Ndiraya’s long road to real destiny. . . A career shaped by near misses, quiet endurance and unexpected turns

Veronica Gwaze

Zimpapers Sports Hub

WHEN Tonderai Ndiraya stepped onto the podium on Friday night, those in the room shifted a little.

The lights caught his black suit, the red tie and the measured stride.

He smiled as if the moment belonged to him, even though life has been trying to drag him offstage for years.

The 2025 Soccer Stars Awards crowd rose to applaud the man who had just guided Scottland to a Premier Soccer League (PSL) title in their first top-flight season.

He collected the Coach of the Year Award with the calmness of someone who has carried heavier things in private.

You could feel the room reading his face, searching for cracks. They knew he was jobless. They knew he would not lead the PSL title winners Scottland, which he coached, into the CAF Champions League.

Many expected that smile to falter. It did not.

If anything, he looked lighter than he had in months. His posture said he had seen enough storms to know that another one was not going to bring him down.

“If I say I am heartbroken or disappointed, I would be lying. Life has taught me to accept whatever comes my way and pick up positives from every situation,” he said with a small chuckle.

He lingered on the word “positives”, the sound of someone who has been forced to find them often.

“This is what has kept me going and I am happy that I have a strong support system, especially my family. They have been there, emotionally backing me,” said Ndiraya.

His story has never been neat. It has always circled back to this place — somewhere between triumph and the door out.

In 2018, he was shown that door at Ngezi Platinum Stars while sitting second on the log, five points behind FC Platinum with 15 still to play for. Two-and-a-half years of work ended abruptly, and he returned to Dynamos hoping to take a familiar project one step further.

Four years later, that old script played out again.

Despite leading Dynamos to a third-place finish in 2022, he was asked to leave after the club decided not to renew his contract.

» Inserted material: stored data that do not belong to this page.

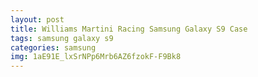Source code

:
 ```yaml
---
layout: post
title: Williams Martini Racing Samsung Galaxy S9 Case
tags: samsung galaxy s9
categories: samsung
img: 1aE91E_lxSrNPp6Mrb6AZ6fzokF-F9Bk8
---
```

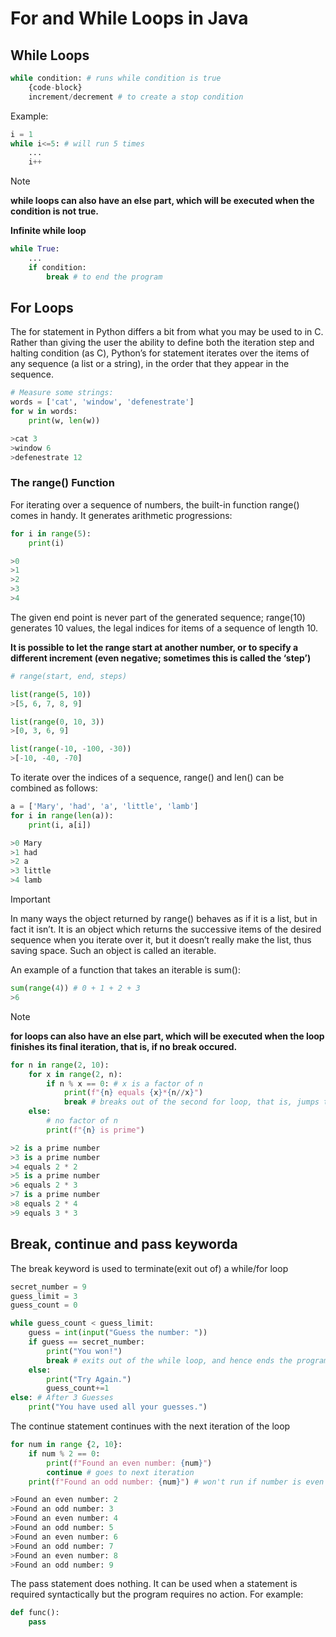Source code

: # For and While Loops in Java

## While Loops

```python
while condition: # runs while condition is true
    {code-block}
    increment/decrement # to create a stop condition

```

Example:
```python
i = 1
while i<=5: # will run 5 times
    ...
    i++
```

>[!NOTE]
**while loops can also have an else part, which will be executed when the condition is not true.**

**Infinite while loop**
```python
while True:
    ...
    if condition:
        break # to end the program
```

## For Loops

The for statement in Python differs a bit from what you may be used to in C. Rather than giving the user the ability to define both the iteration step and halting condition (as C), Python’s for statement iterates over the items of any sequence (a list or a string), in the order that they appear in the sequence.

```python
# Measure some strings:
words = ['cat', 'window', 'defenestrate']
for w in words:
    print(w, len(w))

>cat 3
>window 6
>defenestrate 12
```

### The range() Function

For iterating over a sequence of numbers, the built-in function range() comes in handy. It generates arithmetic progressions:

```python
for i in range(5):
    print(i)

>0
>1
>2
>3
>4
```

The given end point is never part of the generated sequence; range(10) generates 10 values, the legal indices for items of a sequence of length 10. 

**It is possible to let the range start at another number, or to specify a different increment (even negative; sometimes this is called the ‘step’)**

```python
# range(start, end, steps)

list(range(5, 10))
>[5, 6, 7, 8, 9]

list(range(0, 10, 3))
>[0, 3, 6, 9]

list(range(-10, -100, -30))
>[-10, -40, -70]

```

To iterate over the indices of a sequence, range() and len() can be combined as follows:

```python
a = ['Mary', 'had', 'a', 'little', 'lamb']
for i in range(len(a)):
    print(i, a[i])

>0 Mary
>1 had
>2 a
>3 little
>4 lamb

```

>[!IMPORTANT]
In many ways the object returned by range() behaves as if it is a list, but in fact it isn’t. It is an object which returns the successive items of the desired sequence when you iterate over it, but it doesn’t really make the list, thus saving space. Such an object is called an iterable.

An example of a function that takes an iterable is sum():
```python
sum(range(4)) # 0 + 1 + 2 + 3
>6
```

>[!NOTE]
**for loops can also have an else part, which will be executed when the loop finishes its final iteration, that is, if no break occured.**

```python
for n in range(2, 10):
    for x in range(2, n):
        if n % x == 0: # x is a factor of n
            print(f"{n} equals {x}*{n//x}")
            break # breaks out of the second for loop, that is, jumps to the next value of n
    else:
        # no factor of n
        print(f"{n} is prime")

>2 is a prime number
>3 is a prime number
>4 equals 2 * 2
>5 is a prime number
>6 equals 2 * 3
>7 is a prime number
>8 equals 2 * 4
>9 equals 3 * 3

```

## Break, continue and pass keyworda

The break keyword is used to terminate(exit out of) a while/for loop

```python
secret_number = 9
guess_limit = 3
guess_count = 0

while guess_count < guess_limit:
    guess = int(input("Guess the number: "))
    if guess == secret_number:
        print("You won!")
        break # exits out of the while loop, and hence ends the program
    else: 
        print("Try Again.")
        guess_count+=1
else: # After 3 Guesses
    print("You have used all your guesses.")

```

The continue statement continues with the next iteration of the loop

```python
for num in range {2, 10}:
    if num % 2 == 0:
        print(f"Found an even number: {num}")
        continue # goes to next iteration
    print(f"Found an odd number: {num}") # won't run if number is even

>Found an even number: 2
>Found an odd number: 3
>Found an even number: 4
>Found an odd number: 5
>Found an even number: 6
>Found an odd number: 7
>Found an even number: 8
>Found an odd number: 9

```

The pass statement does nothing. It can be used when a statement is required syntactically but the program requires no action. For example:

```python
def func():
    pass
```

He assumed he had done enough. Instead, he found himself starting over once more; this time in Shamva, at Simba Bhora.

For many, taking that job felt like watching a proven coach shrink himself.

Ndiraya never saw it that way. He built what he could with what he had. His first season was spent fighting off relegation, finishing 12th, with a side still finding its feet.

He responded with a transfer window that reshaped the team and a year later he delivered a championship.

It won him his first Coach of the Year Award since entering the top flight in 2015.

It felt like the breakthrough he had been waiting for; the moment that would finally take him to the African safari that had always seemed just out of reach.

Then he left Simba for Scottland, a newly promoted side that wanted a leader bold enough to carry their ambitions.

When he explained the decision on Friday, he spoke like a man who measures his journey on a longer timeline.

“I believe that when the time comes, I will go to the Champions League. I firmly believe that, but for now I have to focus on developing my craft as a coach,” he said.

“Many may view it as delays or betrayal or anything else, but for me, it is God buying me time to develop and make my own history.”

Ndiraya made history with Scottland in months.

Their title win placed them alongside Black Rhinos as the only teams to win the league in their debut season.

He returned to the same podium with another Coach of the Year Award in hand, but before he could even look ahead to continental football, the familiar twist arrived.

He and the club went separate ways.

That kind of exit would flatten many. Not him.

He sat with Zimpapers Sports Hub this week looking more like a man preparing a fresh run than one nursing wounds.

He spoke of Calisto Pasuwa and Norman Mapeza with admiration, listing their achievements with the clarity of someone studying a route map.

Pasuwa’s four straight titles with Dynamos. Mapeza’s four league crowns with Monomotapa and FC Platinum, along with his cup successes.

“I will not replicate the history as it is. For me, it is a target of making it with different teams,” he said. “The journey is never easy and I know more challenges will continue to come as I move on because currently about four clubs are after my signature,” he said.

“I believe that from my time at Simba Bhora, I have learnt how to survive at new clubs and I believe that I can be of great value there, but I am not hinting on anything.”

He laughed as he said it. He is a man who knows his phone will ring no matter how long this off season feels.

Seeing him walk up to that stage on Friday told its own story.

Standing tall, jobless or not, he carried the air of someone keeping pace with his own timeline, not the league’s.

The cheers felt earned. The smile felt real. And when he spoke about the future, he sounded like a coach who believes he is closer to his destination now than he has ever been.

“To be honest, I feel great right now. I am elated because I have just edged closer to my personal target. Only after then will I start seriously thinking about the African safari, but well, if it comes earlier, who am I to say no?” he said.